__Description of the task__:
Report each line below that carries the word "Backup".
***** Data shown *****
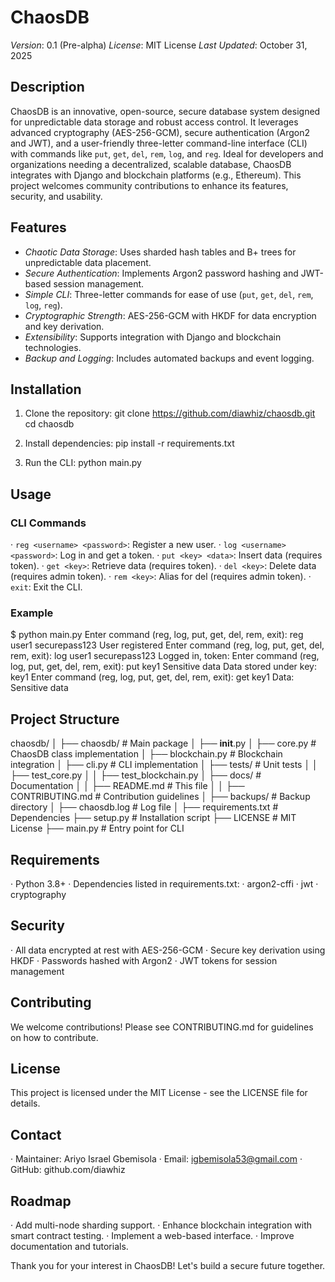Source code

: # ChaosDB
*Version*: 0.1 (Pre-alpha)
*License*: MIT License
*Last Updated*: October 31, 2025

## Description
ChaosDB is an innovative, open-source, secure database system designed for unpredictable data storage and robust access control. It leverages advanced cryptography (AES-256-GCM), secure authentication (Argon2 and JWT), and a user-friendly three-letter command-line interface (CLI) with commands like `put`, `get`, `del`, `rem`, `log`, and `reg`. Ideal for developers and organizations needing a decentralized, scalable database, ChaosDB integrates with Django and blockchain platforms (e.g., Ethereum). This project welcomes community contributions to enhance its features, security, and usability.

## Features
- *Chaotic Data Storage*: Uses sharded hash tables and B+ trees for unpredictable data placement.
- *Secure Authentication*: Implements Argon2 password hashing and JWT-based session management.
- *Simple CLI*: Three-letter commands for ease of use (`put`, `get`, `del`, `rem`, `log`, `reg`).
- *Cryptographic Strength*: AES-256-GCM with HKDF for data encryption and key derivation.
- *Extensibility*: Supports integration with Django and blockchain technologies.
- *Backup and Logging*: Includes automated backups and event logging.

## Installation
1. Clone the repository:
git clone https://github.com/diawhiz/chaosdb.git
cd chaosdb

2. Install dependencies:
pip install -r requirements.txt

3. Run the CLI:
python main.py

## Usage
### CLI Commands
· `reg <username> <password>`: Register a new user.
· `log <username> <password>`: Log in and get a token.
· `put <key> <data>`: Insert data (requires token).
· `get <key>`: Retrieve data (requires token).
· `del <key>`: Delete data (requires admin token).
· `rem <key>`: Alias for del (requires admin token).
· `exit`: Exit the CLI.

### Example
$ python main.py
Enter command (reg, log, put, get, del, rem, exit): reg user1 securepass123
User registered
Enter command (reg, log, put, get, del, rem, exit): log user1 securepass123
Logged in, token: <token>
Enter command (reg, log, put, get, del, rem, exit): put key1 Sensitive data
Data stored under key: key1
Enter command (reg, log, put, get, del, rem, exit): get key1
Data: Sensitive data

## Project Structure
chaosdb/
│
├── chaosdb/ # Main package
│   ├── __init__.py
│   ├── core.py # ChaosDB class implementation
│   ├── blockchain.py # Blockchain integration
│   ├── cli.py # CLI implementation
│   ├── tests/ # Unit tests
│   │   ├── test_core.py
│   │   ├── test_blockchain.py
│   ├── docs/ # Documentation
│   │   ├── README.md # This file
│   │   ├── CONTRIBUTING.md # Contribution guidelines
│   ├── backups/ # Backup directory
│   ├── chaosdb.log # Log file
│   ├── requirements.txt # Dependencies
├── setup.py # Installation script
├── LICENSE # MIT License
├── main.py # Entry point for CLI

## Requirements
· Python 3.8+
· Dependencies listed in requirements.txt:
· argon2-cffi
· jwt
· cryptography

## Security
· All data encrypted at rest with AES-256-GCM
· Secure key derivation using HKDF
· Passwords hashed with Argon2
· JWT tokens for session management

## Contributing
We welcome contributions! Please see CONTRIBUTING.md for guidelines on how to contribute.

## License
This project is licensed under the MIT License - see the LICENSE file for details.

## Contact
· Maintainer: Ariyo Israel Gbemisola
· Email: igbemisola53@gmail.com
· GitHub: github.com/diawhiz

## Roadmap
· Add multi-node sharding support.
· Enhance blockchain integration with smart contract testing.
· Implement a web-based interface.
· Improve documentation and tutorials.

Thank you for your interest in ChaosDB! Let's build a secure future together.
*****
__Expected answer__:
- *Backup and Logging*: Includes automated backups and event logging.
│   ├── backups/ # Backup directory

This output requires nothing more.